Final 1:Effects of Personal and Social Space Invasion on Pro-Social Behavior

This topic submitted by Chris, Zane, Rachel ( at 3:29 am on 1/1/04. Additions were last made on Friday, April 19, 2002. Section: Dorsey

If someone invaded your personal space, would you be more, or less likely to help him or her given the opportunity? This is the question that our group is putting forth. Every person has their own “personal space” which allows them to feel comfortable. Depending on a person’s company that bubble of space increases and decreases. We plan to show how much of an impact an intrusion into that personal space has on a person’s behavior by staging an experiment to test the reaction to an invasion of personal space.
As a rule, man has always been characteristically territorial. Territoriality is the behavior that an organism demonstrates to claim an area and defend it from other organisms. Among the areas highly guarded by man, perhaps the most prized is personal space. Anthropologist Edward Hall labeled these four areas surrounding a person as “bubbles” that serve to maintain proper spacing between individuals. Each person is said to have four zones of comfort around themselves, ranging from intimate, personal, social, and public. Each consecutive zone reaches farther away from a person’s body, and as a result, each consecutive zone is less personal than the last. The first zone, the intimate zone, is located 0 to 18 inches from the body. The second zone, personal zone, ranges from one and a half feet to four feet from the body. The third zone, the social zone stretches from four to twelve feet from the body. The final zone, the public zone, encompasses anything outside of twelve feet from the body.
We are focusing on the two middle zones, the personal and the social. Our hypothesis is that seated persons whose personal space was not invaded, but rather their social was, will help more often when that opportunity arises. This line of research is based on Konechi et al. (1975) and their conducted experiments. The experiment will show that a person who invades the social space of another will draw a more favorable reaction than if the personal space was invaded.
To accomplish our study, we must stage an experiment. A group member will invade the personal space (18 inches to four feet) or the social space (four feet to twelve feet) of a seated individual. The confederate will pass by the seated individual and “accidentally” drop a stack of index note cards. The remaining group members will observe the reactions of the seated individual, particularly as to whether the individual assists in picking up the fallen cards. The results of twenty-five tests for each of the two zones of study will be tabulated in our final report.

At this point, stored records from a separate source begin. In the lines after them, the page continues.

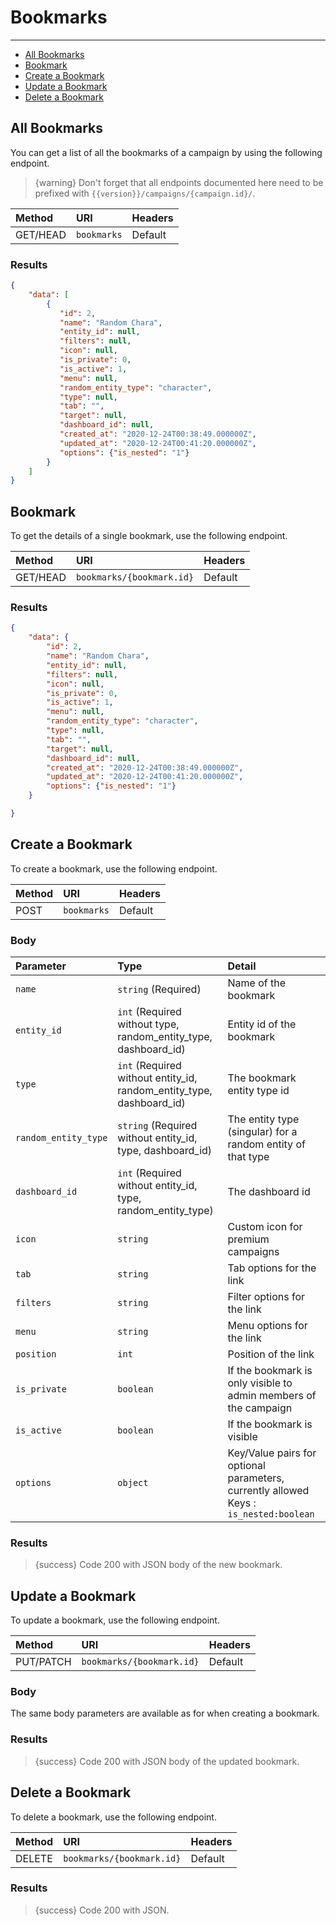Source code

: # Bookmarks

---

- [All Bookmarks](#all-bookmarks)
- [Bookmark](#bookmark)
- [Create a Bookmark](#create-bookmark)
- [Update a Bookmark](#update-bookmark)
- [Delete a Bookmark](#delete-bookmark)

<a name="all-bookmarks"></a>
## All Bookmarks

You can get a list of all the bookmarks of a campaign by using the following endpoint.

> {warning} Don't forget that all endpoints documented here need to be prefixed with `{{version}}/campaigns/{campaign.id}/`.


| Method | URI            | Headers |
| :- |:---------------|  :-  |
| GET/HEAD | `bookmarks` | Default |

### Results
```json
{
    "data": [
        {
           "id": 2,
           "name": "Random Chara",
           "entity_id": null,
           "filters": null,
           "icon": null,
           "is_private": 0,
           "is_active": 1,
           "menu": null,
           "random_entity_type": "character",
           "type": null,
           "tab": "",
           "target": null,
           "dashboard_id": null,
           "created_at": "2020-12-24T00:38:49.000000Z",
           "updated_at": "2020-12-24T00:41:20.000000Z",
           "options": {"is_nested": "1"}
        }
    ]
}
```


<a name="bookmark"></a>
## Bookmark

To get the details of a single bookmark, use the following endpoint.

| Method | URI                          | Headers |
| :- |:-----------------------------|  :-  |
| GET/HEAD | `bookmarks/{bookmark.id}` | Default |

### Results
```json
{
    "data": {
        "id": 2,
        "name": "Random Chara",
        "entity_id": null,
        "filters": null,
        "icon": null,
        "is_private": 0,
        "is_active": 1,
        "menu": null,
        "random_entity_type": "character",
        "type": null,
        "tab": "",
        "target": null,
        "dashboard_id": null,
        "created_at": "2020-12-24T00:38:49.000000Z",
        "updated_at": "2020-12-24T00:41:20.000000Z",
        "options": {"is_nested": "1"}
    }

}
```


<a name="create-bookmark"></a>
## Create a Bookmark

To create a bookmark, use the following endpoint.

| Method | URI | Headers |
| :- |   :-   |  :-  |
| POST | `bookmarks` | Default |

### Body

| Parameter | Type | Detail                                                                                |
| :- |   :-   |:--------------------------------------------------------------------------------------|
| `name` | `string` (Required) | Name of the bookmark                                                                  |
| `entity_id` | `int` (Required without type, random_entity_type, dashboard_id) | Entity id of the bookmark                                                             |
| `type` | `int` (Required without entity_id, random_entity_type, dashboard_id) | The bookmark entity type id                                                           |
| `random_entity_type` | `string` (Required without entity_id, type, dashboard_id) | The entity type (singular) for a random entity of that type                           |
| `dashboard_id` | `int` (Required without entity_id, type, random_entity_type) | The dashboard id                                                                      |
| `icon` | `string` | Custom icon for premium campaigns                                                     |
| `tab` | `string` | Tab options for the link                                                              |
| `filters` | `string` | Filter options for the link                                                           |
| `menu` | `string` | Menu options for the link                                                             |
| `position` | `int` | Position of the link                                                                  |
| `is_private` | `boolean` | If the bookmark is only visible to admin members of the campaign                      |
| `is_active` | `boolean` | If the bookmark is visible                                                            |
| `options`| `object` | Key/Value pairs for optional parameters, currently allowed Keys : `is_nested:boolean` |

### Results

> {success} Code 200 with JSON body of the new bookmark.


<a name="update-bookmark"></a>
## Update a Bookmark

To update a bookmark, use the following endpoint.

| Method | URI                       | Headers |
| :- |:--------------------------|  :-  |
| PUT/PATCH | `bookmarks/{bookmark.id}` | Default |

### Body

The same body parameters are available as for when creating a bookmark.

### Results

> {success} Code 200 with JSON body of the updated bookmark.


<a name="delete-bookmark"></a>
## Delete a Bookmark

To delete a bookmark, use the following endpoint.

| Method | URI                            | Headers |
| :- |:-------------------------------|  :-  |
| DELETE | `bookmarks/{bookmark.id}` | Default |

### Results

> {success} Code 200 with JSON.

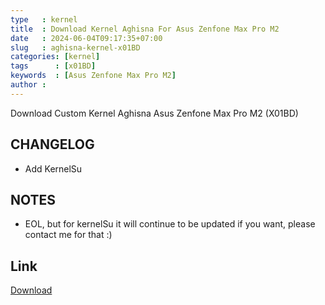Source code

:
 ```yaml
---
type   : kernel
title  : Download Kernel Aghisna For Asus Zenfone Max Pro M2
date   : 2024-06-04T09:17:35+07:00
slug   : aghisna-kernel-x01BD
categories: [kernel]
tags      : [x01BD]
keywords  : [Asus Zenfone Max Pro M2]
author :
---
```


Download Custom Kernel Aghisna Asus Zenfone Max Pro M2 (X01BD)

## CHANGELOG
- Add KernelSu


## NOTES
- EOL, but for kernelSu it will continue to be updated if you want, please contact me for that :)


## Link
[Download](https://t.me/Outside890/117)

As the world’s population grows, the need to make space for people increases. By recognizing the various zones of involvement, relationships and emotions, more people can live comfortable together. By conducting this experiment, we are trying to determine how much space people need to feel comfortable. If people feel uncomfortable, they become more stressed. When people become more stressed, they become more sensitive to over crowding, and more space is required for each person. With the growing lack of space on this planet, people need to feel less stressed and more comfortable with less space.

Materials and Methods
The question arises in our research of why we are not studying the other two zones of personal space. We decided to omit the intimate zone because the test would have interfered with the studied individual too much. Throughout this lab, we are trying to maintain a lack of knowledge on the part of the observed individual to achieve higher accuracy. We also omitted the fourth zone, the public zone, because we felt that it would not draw any reactions from the intended seated individual. Our goal was to have one specific person get up and help the group member. It was decided that at a distance greater than twelve feet, the seated individual would not bother to get up to help, when another individual might, thus interfering with our research.
We are taking several different steps to insure accurate research. We will decide on a standard routine to approach the seated individual, and we will try not to deviate from it, so that each study is performed with little variance. To ensure accurate studies are taken, the group member who drops the note cards will not ask for assistance, nor will he/she speak to the seated individual, unless prompted by that individual. Throughout each of the twenty-five trials for each zone, we will strive to maintain equal distance between the individual and the group member, so that the test is fair to each seated individual. Through these methods, and others still to be discovered, we will preserve the accuracy of our research experiment.